Il nous paraît important d’y associer également des consultations de santé mentale. Si l’on parle de la santé mentale strictement dans le cadre de la prévention VIH, il est prouvé que quand on a fait une ou plusieurs T.S., l’estime de soi est dégradée. Et lorsque l’estime de soi est dégradée on prend des risques, en particulier des risques sexuels.
Il est primordial que ces consultations de santé mentale aillent plus loin qu’aborder uniquement la prévention du VIH et des IST : outre les prises de risques sexuels, c’est aussi et/ou à la fois le stress mental, l’estime de soi amoindrie, l’isolement social résultant par exemple du fait de cacher son identité sexuelle à sa famille, à son travail, qui mènent très souvent à des risques plus élevés de problèmes mentaux, de T.S. ou de suicide, de toxicomanie, de problèmes liés à l’ alcool.
Cette ouverture des CDAG à la santé gay permettrait, puisque les CDAG sont pour l’instant encore présentes dans chaque région, de répondre efficacement aux demandes des populations LGBT et de pouvoir les accueillir près de chez elles.
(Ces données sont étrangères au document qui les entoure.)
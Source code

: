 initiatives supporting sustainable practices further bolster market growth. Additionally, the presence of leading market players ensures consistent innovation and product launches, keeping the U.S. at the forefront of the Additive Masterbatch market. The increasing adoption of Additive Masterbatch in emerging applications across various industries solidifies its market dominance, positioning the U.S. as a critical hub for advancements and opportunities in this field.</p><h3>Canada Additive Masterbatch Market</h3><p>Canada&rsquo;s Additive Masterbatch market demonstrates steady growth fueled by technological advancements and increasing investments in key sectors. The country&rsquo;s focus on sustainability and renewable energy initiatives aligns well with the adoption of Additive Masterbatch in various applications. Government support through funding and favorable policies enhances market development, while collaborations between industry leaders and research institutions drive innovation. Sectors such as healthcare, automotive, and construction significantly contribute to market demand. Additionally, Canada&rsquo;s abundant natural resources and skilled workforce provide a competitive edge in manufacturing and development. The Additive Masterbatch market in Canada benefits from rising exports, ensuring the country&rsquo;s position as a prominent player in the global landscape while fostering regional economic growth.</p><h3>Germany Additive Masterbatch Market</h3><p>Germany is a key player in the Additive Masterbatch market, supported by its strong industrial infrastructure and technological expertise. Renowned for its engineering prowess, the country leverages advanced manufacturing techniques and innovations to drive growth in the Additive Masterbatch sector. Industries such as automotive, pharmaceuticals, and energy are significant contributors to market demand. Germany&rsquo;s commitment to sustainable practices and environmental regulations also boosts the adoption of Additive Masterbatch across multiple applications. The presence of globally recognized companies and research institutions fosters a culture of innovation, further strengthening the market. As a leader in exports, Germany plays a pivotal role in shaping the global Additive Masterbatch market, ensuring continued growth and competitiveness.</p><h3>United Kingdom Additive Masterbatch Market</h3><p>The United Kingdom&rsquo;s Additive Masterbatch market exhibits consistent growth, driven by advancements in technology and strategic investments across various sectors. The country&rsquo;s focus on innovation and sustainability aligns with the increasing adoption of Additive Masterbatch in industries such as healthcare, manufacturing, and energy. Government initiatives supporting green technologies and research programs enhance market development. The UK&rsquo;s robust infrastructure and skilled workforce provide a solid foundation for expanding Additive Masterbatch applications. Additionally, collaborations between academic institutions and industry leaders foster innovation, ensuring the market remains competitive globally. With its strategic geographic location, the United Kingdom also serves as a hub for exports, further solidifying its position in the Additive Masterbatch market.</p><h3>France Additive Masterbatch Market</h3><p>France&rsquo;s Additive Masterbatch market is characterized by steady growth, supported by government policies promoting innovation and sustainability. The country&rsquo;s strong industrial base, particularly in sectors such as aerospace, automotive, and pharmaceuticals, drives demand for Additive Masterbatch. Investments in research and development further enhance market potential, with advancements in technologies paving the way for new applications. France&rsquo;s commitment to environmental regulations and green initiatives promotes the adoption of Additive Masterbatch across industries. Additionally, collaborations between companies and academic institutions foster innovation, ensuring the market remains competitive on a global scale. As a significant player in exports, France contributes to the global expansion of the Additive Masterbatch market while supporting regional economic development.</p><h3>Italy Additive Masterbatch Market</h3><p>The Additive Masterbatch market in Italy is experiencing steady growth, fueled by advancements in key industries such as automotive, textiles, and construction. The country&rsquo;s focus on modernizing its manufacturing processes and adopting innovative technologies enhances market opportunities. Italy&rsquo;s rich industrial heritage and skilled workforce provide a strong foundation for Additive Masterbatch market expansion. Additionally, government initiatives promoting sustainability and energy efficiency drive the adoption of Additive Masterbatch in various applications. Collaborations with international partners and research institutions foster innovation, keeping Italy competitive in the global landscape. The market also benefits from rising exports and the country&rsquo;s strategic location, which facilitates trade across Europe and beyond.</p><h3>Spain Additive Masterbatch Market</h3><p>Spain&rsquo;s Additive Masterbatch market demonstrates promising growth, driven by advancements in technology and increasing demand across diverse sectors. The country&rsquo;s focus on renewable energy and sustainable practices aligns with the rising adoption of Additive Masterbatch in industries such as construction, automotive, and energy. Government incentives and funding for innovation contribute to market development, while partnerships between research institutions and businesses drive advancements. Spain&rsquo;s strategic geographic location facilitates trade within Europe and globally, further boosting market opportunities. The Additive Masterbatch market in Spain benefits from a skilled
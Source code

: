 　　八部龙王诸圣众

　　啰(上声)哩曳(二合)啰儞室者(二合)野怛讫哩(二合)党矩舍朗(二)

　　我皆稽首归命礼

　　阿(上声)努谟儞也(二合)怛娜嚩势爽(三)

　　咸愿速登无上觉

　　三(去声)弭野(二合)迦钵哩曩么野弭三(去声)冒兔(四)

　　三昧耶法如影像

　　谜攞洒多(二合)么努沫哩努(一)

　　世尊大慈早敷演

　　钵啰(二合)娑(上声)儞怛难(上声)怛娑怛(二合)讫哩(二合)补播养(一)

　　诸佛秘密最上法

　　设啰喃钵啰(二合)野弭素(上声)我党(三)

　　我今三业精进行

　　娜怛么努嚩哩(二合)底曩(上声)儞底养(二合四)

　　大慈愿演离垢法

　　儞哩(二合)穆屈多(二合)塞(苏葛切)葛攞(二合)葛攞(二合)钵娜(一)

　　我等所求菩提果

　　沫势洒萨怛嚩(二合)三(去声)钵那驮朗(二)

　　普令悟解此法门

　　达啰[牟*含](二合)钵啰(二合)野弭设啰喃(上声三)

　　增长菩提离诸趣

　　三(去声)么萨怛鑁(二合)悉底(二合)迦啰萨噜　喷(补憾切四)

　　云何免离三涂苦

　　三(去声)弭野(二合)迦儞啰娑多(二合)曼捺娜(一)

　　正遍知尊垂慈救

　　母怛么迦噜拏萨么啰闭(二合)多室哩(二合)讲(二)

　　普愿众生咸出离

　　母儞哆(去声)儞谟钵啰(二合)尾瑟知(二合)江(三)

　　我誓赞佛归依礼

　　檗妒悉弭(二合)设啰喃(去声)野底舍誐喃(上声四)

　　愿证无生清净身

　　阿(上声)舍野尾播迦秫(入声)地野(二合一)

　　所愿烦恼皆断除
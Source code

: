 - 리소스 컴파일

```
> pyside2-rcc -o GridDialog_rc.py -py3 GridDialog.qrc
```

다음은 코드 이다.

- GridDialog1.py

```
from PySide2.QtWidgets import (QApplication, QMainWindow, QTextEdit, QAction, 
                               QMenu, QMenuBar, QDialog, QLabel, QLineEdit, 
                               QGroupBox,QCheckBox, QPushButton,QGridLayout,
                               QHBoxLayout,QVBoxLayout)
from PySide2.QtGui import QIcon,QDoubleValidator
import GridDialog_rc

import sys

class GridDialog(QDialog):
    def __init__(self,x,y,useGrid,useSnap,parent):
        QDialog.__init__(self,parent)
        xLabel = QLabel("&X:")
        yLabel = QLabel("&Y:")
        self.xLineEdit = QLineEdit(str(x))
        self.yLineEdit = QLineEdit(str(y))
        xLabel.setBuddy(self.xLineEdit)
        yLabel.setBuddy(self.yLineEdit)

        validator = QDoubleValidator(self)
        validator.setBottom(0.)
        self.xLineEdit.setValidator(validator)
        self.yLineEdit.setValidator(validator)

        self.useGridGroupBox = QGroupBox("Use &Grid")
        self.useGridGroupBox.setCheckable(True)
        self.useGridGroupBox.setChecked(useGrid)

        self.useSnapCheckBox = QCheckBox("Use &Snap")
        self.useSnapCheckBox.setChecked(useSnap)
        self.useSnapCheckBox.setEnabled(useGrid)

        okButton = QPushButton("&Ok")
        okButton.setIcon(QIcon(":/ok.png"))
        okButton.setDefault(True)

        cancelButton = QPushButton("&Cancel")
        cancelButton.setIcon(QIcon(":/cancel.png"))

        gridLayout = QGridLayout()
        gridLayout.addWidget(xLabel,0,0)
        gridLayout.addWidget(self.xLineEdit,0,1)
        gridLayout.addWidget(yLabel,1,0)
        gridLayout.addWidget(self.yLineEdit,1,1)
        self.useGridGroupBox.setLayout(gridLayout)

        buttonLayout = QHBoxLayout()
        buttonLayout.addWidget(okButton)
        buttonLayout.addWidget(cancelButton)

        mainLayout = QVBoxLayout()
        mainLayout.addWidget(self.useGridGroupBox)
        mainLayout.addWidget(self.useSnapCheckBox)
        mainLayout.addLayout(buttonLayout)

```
Cette adaptation des CDAG aux populations LGBT entre tout à fait dans les objectifs des CDAG (lire) : permettre une prise en charge précoce après une exposition aux risques, rendre le dispositif visible pour tous, favoriser l’accès au dépistage des personnes précarisées et des personnes vulnérables aux risques, renforcer la prévention, renforcer le lien entre dépistage et prise en charge.
L’élargissement des missions des CDAG par la création de consultations de santé sexuelle et de santé mentale en direction des populations LGBT permettrait de plus de renforcer l’efficacité des CDAG.